**Exercise instructions:**
Repeat exactly the lines from the start of the records below through the line that contains "### Group-Context", including both.
◇ ◇ ◇ ◇ ◇ ◇ ◇
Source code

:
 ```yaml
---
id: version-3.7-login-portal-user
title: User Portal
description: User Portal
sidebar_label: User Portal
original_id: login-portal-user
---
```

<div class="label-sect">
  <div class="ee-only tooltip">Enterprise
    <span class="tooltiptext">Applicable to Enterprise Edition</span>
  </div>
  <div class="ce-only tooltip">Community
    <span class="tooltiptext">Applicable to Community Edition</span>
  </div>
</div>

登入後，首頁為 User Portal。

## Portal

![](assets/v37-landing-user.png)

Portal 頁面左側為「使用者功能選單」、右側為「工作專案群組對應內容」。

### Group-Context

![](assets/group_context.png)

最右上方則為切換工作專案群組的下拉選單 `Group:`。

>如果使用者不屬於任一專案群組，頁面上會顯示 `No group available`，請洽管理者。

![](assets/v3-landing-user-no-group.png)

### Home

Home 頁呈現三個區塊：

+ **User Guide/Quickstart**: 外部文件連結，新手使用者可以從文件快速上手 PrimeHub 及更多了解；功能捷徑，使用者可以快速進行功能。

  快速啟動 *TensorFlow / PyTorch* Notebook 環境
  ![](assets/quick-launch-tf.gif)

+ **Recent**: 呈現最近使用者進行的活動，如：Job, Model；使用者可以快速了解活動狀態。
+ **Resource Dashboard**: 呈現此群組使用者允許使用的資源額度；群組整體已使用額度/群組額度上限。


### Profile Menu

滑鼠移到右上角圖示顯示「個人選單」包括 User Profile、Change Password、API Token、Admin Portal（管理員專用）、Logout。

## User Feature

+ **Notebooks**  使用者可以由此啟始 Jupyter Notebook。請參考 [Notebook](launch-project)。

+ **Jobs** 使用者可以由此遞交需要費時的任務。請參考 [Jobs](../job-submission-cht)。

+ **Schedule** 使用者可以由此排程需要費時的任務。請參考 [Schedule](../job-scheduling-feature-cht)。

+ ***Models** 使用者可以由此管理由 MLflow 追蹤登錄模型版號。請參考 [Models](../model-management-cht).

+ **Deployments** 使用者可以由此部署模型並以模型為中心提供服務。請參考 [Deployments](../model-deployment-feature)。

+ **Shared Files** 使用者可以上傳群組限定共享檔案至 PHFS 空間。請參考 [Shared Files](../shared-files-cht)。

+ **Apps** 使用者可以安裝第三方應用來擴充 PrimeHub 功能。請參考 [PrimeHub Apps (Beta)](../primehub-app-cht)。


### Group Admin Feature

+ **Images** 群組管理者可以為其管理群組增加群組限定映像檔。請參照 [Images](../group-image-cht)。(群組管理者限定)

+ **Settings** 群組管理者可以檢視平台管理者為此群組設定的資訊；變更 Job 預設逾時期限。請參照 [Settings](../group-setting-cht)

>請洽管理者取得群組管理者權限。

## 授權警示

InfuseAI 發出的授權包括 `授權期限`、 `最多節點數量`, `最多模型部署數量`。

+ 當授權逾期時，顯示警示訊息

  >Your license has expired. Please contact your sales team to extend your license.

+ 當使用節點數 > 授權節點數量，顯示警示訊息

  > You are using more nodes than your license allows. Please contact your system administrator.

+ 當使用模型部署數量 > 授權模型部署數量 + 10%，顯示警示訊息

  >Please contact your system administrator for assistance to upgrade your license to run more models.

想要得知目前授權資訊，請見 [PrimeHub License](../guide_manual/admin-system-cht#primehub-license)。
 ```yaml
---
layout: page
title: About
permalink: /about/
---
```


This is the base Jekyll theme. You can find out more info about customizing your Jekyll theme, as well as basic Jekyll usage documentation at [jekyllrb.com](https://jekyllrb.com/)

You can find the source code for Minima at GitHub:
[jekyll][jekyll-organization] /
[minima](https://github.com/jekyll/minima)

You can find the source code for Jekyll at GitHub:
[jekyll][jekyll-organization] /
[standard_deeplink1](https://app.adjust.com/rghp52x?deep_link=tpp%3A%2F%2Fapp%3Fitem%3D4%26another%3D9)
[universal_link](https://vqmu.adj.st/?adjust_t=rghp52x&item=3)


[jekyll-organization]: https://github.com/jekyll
◇ ◇ ◇ ◇ ◇ ◇ ◇
**Solution to this problem:**
Source code

:
 ```yaml
---
id: version-3.7-login-portal-user
title: User Portal
description: User Portal
sidebar_label: User Portal
original_id: login-portal-user
---
```

<div class="label-sect">
  <div class="ee-only tooltip">Enterprise
    <span class="tooltiptext">Applicable to Enterprise Edition</span>
  </div>
  <div class="ce-only tooltip">Community
    <span class="tooltiptext">Applicable to Community Edition</span>
  </div>
</div>

登入後，首頁為 User Portal。

## Portal

![](assets/v37-landing-user.png)

Portal 頁面左側為「使用者功能選單」、右側為「工作專案群組對應內容」。

### Group-Context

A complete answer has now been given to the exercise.